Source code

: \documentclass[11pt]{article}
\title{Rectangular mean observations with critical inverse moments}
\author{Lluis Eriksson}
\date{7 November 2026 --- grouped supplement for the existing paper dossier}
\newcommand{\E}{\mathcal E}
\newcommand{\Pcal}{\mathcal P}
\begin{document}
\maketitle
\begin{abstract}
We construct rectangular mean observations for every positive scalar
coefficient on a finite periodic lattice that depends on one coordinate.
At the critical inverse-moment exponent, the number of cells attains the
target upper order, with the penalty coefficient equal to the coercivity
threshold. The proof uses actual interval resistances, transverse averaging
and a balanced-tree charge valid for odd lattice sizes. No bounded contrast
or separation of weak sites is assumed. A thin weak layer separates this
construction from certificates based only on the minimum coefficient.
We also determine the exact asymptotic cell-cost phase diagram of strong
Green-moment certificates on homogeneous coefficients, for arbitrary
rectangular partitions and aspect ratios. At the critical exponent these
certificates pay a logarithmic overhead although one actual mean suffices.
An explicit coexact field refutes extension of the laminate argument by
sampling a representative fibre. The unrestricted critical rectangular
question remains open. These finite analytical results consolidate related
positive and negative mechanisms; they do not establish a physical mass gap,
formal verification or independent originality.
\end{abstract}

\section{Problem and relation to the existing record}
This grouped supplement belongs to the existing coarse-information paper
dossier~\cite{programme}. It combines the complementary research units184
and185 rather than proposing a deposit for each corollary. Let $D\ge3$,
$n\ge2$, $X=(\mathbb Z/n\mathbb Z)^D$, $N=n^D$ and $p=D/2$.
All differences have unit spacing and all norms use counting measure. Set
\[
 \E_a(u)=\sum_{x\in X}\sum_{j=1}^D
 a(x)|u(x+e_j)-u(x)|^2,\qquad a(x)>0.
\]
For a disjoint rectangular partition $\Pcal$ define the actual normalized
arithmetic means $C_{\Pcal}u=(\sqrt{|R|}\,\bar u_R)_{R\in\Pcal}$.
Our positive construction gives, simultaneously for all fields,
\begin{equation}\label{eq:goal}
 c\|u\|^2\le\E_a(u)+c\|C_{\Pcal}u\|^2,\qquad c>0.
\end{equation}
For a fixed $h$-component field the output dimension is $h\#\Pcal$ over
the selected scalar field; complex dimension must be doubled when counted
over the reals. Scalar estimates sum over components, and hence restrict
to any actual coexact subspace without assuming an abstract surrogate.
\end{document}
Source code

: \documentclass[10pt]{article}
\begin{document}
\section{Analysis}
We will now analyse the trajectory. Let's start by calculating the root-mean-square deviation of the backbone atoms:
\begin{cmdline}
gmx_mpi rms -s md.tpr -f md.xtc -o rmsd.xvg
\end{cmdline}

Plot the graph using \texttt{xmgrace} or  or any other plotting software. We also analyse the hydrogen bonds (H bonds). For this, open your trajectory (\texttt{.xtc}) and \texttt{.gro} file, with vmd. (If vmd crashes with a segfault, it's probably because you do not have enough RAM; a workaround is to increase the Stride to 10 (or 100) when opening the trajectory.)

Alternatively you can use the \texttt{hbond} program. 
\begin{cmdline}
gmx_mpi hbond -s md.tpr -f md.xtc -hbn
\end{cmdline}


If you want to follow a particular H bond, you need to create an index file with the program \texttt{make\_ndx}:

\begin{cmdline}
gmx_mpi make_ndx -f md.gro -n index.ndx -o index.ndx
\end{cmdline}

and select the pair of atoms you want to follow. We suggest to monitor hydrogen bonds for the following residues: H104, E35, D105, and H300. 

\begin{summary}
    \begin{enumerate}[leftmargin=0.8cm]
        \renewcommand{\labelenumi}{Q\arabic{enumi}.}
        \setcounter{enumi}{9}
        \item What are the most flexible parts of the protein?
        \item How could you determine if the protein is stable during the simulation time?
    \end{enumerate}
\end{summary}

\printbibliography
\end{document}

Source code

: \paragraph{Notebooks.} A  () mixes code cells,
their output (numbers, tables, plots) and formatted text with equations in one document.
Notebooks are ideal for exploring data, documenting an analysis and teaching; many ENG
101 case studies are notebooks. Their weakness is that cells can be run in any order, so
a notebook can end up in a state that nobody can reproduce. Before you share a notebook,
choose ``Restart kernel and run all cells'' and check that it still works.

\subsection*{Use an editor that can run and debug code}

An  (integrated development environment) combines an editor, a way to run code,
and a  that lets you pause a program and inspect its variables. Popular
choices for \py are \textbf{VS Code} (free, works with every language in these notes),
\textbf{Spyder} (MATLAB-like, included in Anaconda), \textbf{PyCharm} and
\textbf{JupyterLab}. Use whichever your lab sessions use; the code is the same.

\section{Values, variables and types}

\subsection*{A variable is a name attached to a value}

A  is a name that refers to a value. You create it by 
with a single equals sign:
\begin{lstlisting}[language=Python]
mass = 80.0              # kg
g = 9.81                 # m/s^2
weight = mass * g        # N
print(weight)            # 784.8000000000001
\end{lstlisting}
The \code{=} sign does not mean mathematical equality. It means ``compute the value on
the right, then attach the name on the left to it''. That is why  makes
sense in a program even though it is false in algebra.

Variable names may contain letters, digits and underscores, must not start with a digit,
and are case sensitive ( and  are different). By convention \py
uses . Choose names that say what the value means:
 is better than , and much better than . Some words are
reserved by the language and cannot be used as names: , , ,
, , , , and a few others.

#### Task instructions:
One stretch of the lines above is wanted, from the line that contains "For a disjoint" through the line that contains "to any actual". Output it exactly.

#### Finished task:
For a disjoint rectangular partition $\Pcal$ define the actual normalized
arithmetic means $C_{\Pcal}u=(\sqrt{|R|}\,\bar u_R)_{R\in\Pcal}$.
Our positive construction gives, simultaneously for all fields,
\begin{equation}\label{eq:goal}
 c\|u\|^2\le\E_a(u)+c\|C_{\Pcal}u\|^2,\qquad c>0.
\end{equation}
For a fixed $h$-component field the output dimension is $h\#\Pcal$ over
the selected scalar field; complex dimension must be doubled when counted
over the reals. Scalar estimates sum over components, and hence restrict
to any actual coexact subspace without assuming an abstract surrogate.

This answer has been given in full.